Why does any of this surprise you?

The man cheats at Golf.

Donald Trump’s origin story suffers another severe blow
By Aaron Blake, Washington Post
July 8, 2019

The Washington Post’s Michael Kranish reported that Trump’s admission to the University of Pennsylvania’s Wharton School of Finance — one of Trump’s go-to brags to play up his credentials — was hardly the feat he has claimed. In fact, Trump leaned on his older brother’s friendship with an admissions officer to get into the school. And even then, he was clearing a much lower bar than exists for acceptance to the prestigious school today.

Trump has said he went to “the hardest school to get into, the best school in the world,” calling it “super genius stuff.” Nolan counters that “it was not very difficult” to get into Wharton in 1966 and added of his interview with Trump: “I certainly was not struck by any sense that I’m sitting before a genius. Certainly not a super genius.”

It’s hardly a surprise that Trump’s academic record isn’t as stellar as he has made it out to be. We have already seen reporting establish that he wasn’t nearly as successful at Wharton as he has occasionally suggested or led reporters to believe.

But this new report feeds into a fast-emerging trend when it comes to President Trump’s telling of his biography. While he often plays up the singularity of his intellect and achievements, reporting shows he routinely relied on family or other connections at key junctures and has inflated the early successes that resulted.

The most direct parallel seems to be Trump’s medical deferment from the Vietnam War.
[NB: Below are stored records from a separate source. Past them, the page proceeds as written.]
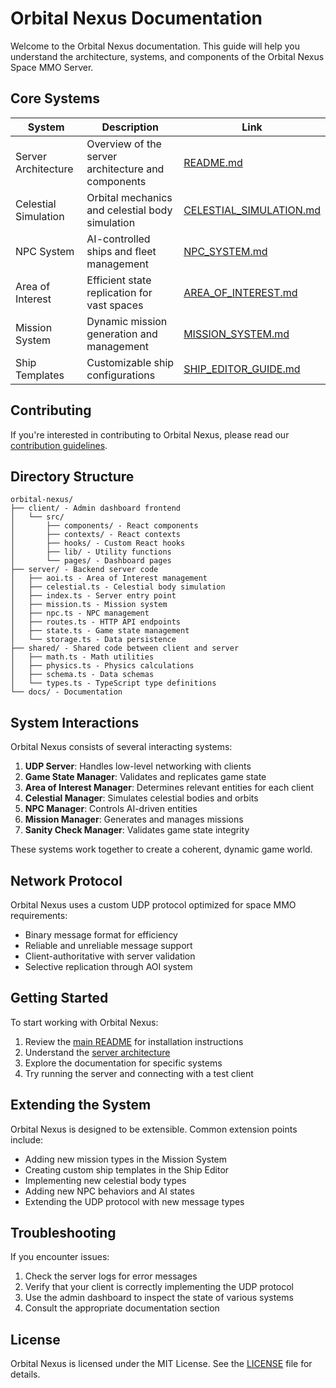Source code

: # Orbital Nexus Documentation

Welcome to the Orbital Nexus documentation. This guide will help you understand the architecture, systems, and components of the Orbital Nexus Space MMO Server.

## Core Systems

| System | Description | Link |
|--------|-------------|------|
| Server Architecture | Overview of the server architecture and components | [README.md](../README.md) |
| Celestial Simulation | Orbital mechanics and celestial body simulation | [CELESTIAL_SIMULATION.md](CELESTIAL_SIMULATION.md) |
| NPC System | AI-controlled ships and fleet management | [NPC_SYSTEM.md](NPC_SYSTEM.md) |
| Area of Interest | Efficient state replication for vast spaces | [AREA_OF_INTEREST.md](AREA_OF_INTEREST.md) |
| Mission System | Dynamic mission generation and management | [MISSION_SYSTEM.md](MISSION_SYSTEM.md) |
| Ship Templates | Customizable ship configurations | [SHIP_EDITOR_GUIDE.md](SHIP_EDITOR_GUIDE.md) |

## Contributing

If you're interested in contributing to Orbital Nexus, please read our [contribution guidelines](../CONTRIBUTING.md).

## Directory Structure

```
orbital-nexus/
├── client/ - Admin dashboard frontend
│   └── src/
│       ├── components/ - React components
│       ├── contexts/ - React contexts
│       ├── hooks/ - Custom React hooks
│       ├── lib/ - Utility functions
│       └── pages/ - Dashboard pages
├── server/ - Backend server code
│   ├── aoi.ts - Area of Interest management
│   ├── celestial.ts - Celestial body simulation
│   ├── index.ts - Server entry point
│   ├── mission.ts - Mission system
│   ├── npc.ts - NPC management
│   ├── routes.ts - HTTP API endpoints
│   ├── state.ts - Game state management
│   └── storage.ts - Data persistence
├── shared/ - Shared code between client and server
│   ├── math.ts - Math utilities
│   ├── physics.ts - Physics calculations
│   ├── schema.ts - Data schemas
│   └── types.ts - TypeScript type definitions
└── docs/ - Documentation
```

## System Interactions

Orbital Nexus consists of several interacting systems:

1. **UDP Server**: Handles low-level networking with clients
2. **Game State Manager**: Validates and replicates game state
3. **Area of Interest Manager**: Determines relevant entities for each client
4. **Celestial Manager**: Simulates celestial bodies and orbits
5. **NPC Manager**: Controls AI-driven entities
6. **Mission Manager**: Generates and manages missions
7. **Sanity Check Manager**: Validates game state integrity

These systems work together to create a coherent, dynamic game world.

## Network Protocol

Orbital Nexus uses a custom UDP protocol optimized for space MMO requirements:

- Binary message format for efficiency
- Reliable and unreliable message support
- Client-authoritative with server validation
- Selective replication through AOI system

## Getting Started

To start working with Orbital Nexus:

1. Review the [main README](../README.md) for installation instructions
2. Understand the [server architecture](../README.md#architecture)
3. Explore the documentation for specific systems
4. Try running the server and connecting with a test client

## Extending the System

Orbital Nexus is designed to be extensible. Common extension points include:

- Adding new mission types in the Mission System
- Creating custom ship templates in the Ship Editor
- Implementing new celestial body types
- Adding new NPC behaviors and AI states
- Extending the UDP protocol with new message types

## Troubleshooting

If you encounter issues:

1. Check the server logs for error messages
2. Verify that your client is correctly implementing the UDP protocol
3. Use the admin dashboard to inspect the state of various systems
4. Consult the appropriate documentation section

## License

Orbital Nexus is licensed under the MIT License. See the [LICENSE](../LICENSE) file for details.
After getting four educational deferments, he got a fifth thanks to a diagnosis of bone spurs. The New York Times reported last year that the children of the doctor who provided that diagnosis told them it was done as a favor to Trump’s father, Fred Trump Sr. — the successful real estate businessman who also accompanied his son to the Penn interview. (The elder Trump was the podiatrist’s landlord.)

The new report by Kranish also recalls perhaps the biggest revelation undercutting Trump’s self-published origin story: how he became wealthy in the first place. While Trump has claimed he got only a $1 million loan to start out with, the Times detailed how the younger Trump “received at least $413 million in today’s dollars from his father’s real estate empire, much of it through tax dodges in the 1990s.” The paper said these tax dodges included “instances of outright fraud.”

And when it comes to Trump’s education, he has apparently gone to great lengths to obscure the record and seems to have tapped powerful connections in the process, as The Post’s Marc Fisher detailed in March. The New York Military Academy, which Trump attended before college, moved its Trump files to a more secure location amid pressure from wealthy Trump allies. Around the same time that was revealed, former Trump attorney Michael Cohen, who flipped on Trump and pleaded guilty to several crimes, released a 2015 letter he wrote threatening Fordham University with legal action if Trump’s records were released.

The combined picture is one of a president who may not have been able to attend Penn or assemble anywhere close to such a fortune without familial connections. Without those, he also may have instead been serving in Vietnam around this same time.

That’s hardly the story of a self-made, brilliant budding real estate tycoon. It’s a story that apparently could have gone much differently if its protagonist were not born a Trump.

People make a big deal about the “hidden mysteries of Masonry.” There’s really not much that is “secret”. I’d be happy to tell you anything I know that you want to (and I was Master of my Lodge so I was supposed to know everything) except the Grips and Words.

Now the words are nonsense, gibberish, and the Grips are silly.

But the point to a Mason is this- If you can’t be trusted to keep a few random syllables and a stupid pre-Dapping handshake variation in confidence…

Well, what exactly can you be trusted with?

Just so with Golf. A good walk spoiled is probably the most charitable definition, none of the people I play with take it seriously at all, even the scratch Golfers who simply ignore the rest of us. We score using the Murray Method- Fairway, Into the Trap, Into the Trap, Over the Green, 3 Putts… That’s a 5 (What? Eight is not 5? You need some more time in Room 101 to think about it.).

I hope the metaphor is clear. Unindicted Co-conspirator Bottomless Pinocchio lies about everything, big or small, important or not.